そもそも現代の環境から「遊び」が失われたのは、農耕の開始で生まれた遠い未来の出現に起因しています。これだけの変化に精神論で立ち向かうのは無理筋です。
私たちにできるのは、狩猟採集民から「遊び」の基本を学び、いまの暮らしに応用すること。そのためのキーワードは、「ルール設定」と「フィードバック化」の2つです。
【テクニック1】ルール設定は「イフゼン・プランニング」で
ルール設定においてもっとも効果が高いのは、「イフゼン(if-then)プランニング」という技法です。 1980年代に社会心理学の世界で生まれたテクニックで、「実行意図」と呼ばれる心理現象をベースにしています。
やり方はとてもシンプルで、「自分が決めたプロジェクトについて、「もしXが起きたら、 Yをやる」といった形式で実行のタイミングをルール化しておくだけ」です。
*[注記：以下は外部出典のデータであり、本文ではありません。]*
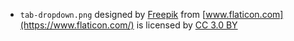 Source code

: 
- `tab-dropdown.png` designed by [Freepik](http://www.freepik.com/)
 from [www.flaticon.com](https://www.flaticon.com/) is licensed by [CC 3.0 BY](http://creativecommons.org/licenses/by/3.0/)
具体的には次のようになります。
・6時になったら(X)掃除をする(Y)
・月曜になったら(X)会社の帰りにジムに行く(Y)
このように、達成したいプロジェクトに対して、「トリガー」になる条件を付けるのが 基本です。
その効果は多くの研究で確認されており、なかでもニューヨーク大学のピーター・ゴルウィツァー氏が行ったメタ分析が有名です。実行意図に関する94 件のデータを精査したところ、結論は次のようなものでした。
「イフゼン・プランニングにより日常の目標を達成する確率は格段に高まる。その効果量は0・65 だ」
0・65という効果量はかなり優秀で、これほどのスコアを出したテクニックは多くありません。禁煙、禁酒、ダイエットなど、なんらかのゴールを持っている人はまず試すべきだと言えるでしょう。
あらゆる状況への応用が効く習慣化テクニック
「イフゼン・プランニング」のメリットは、あらゆる状況への応用が効くところです。たとえば、次のような使い方も考えられます。
・状況 計画を予定どおりに進める自信がない
設定「15時までに原稿が終わっていなければ、ほかの作業を止めて最優先で取り組む」
・状況 嫌な顧客と話さねばならない
設定「顧客からクレームが入ったら、いったん深呼吸をする」
・状況 誰かの役に立ちたい
設定「仕事中に頼み事をされたら、5分だけ手伝ってあげる」
いずれも状況はバラバラですが、「もしXが起きたらYをやる」のフォーマットにさえ落とし込めれば実行意図は起動します。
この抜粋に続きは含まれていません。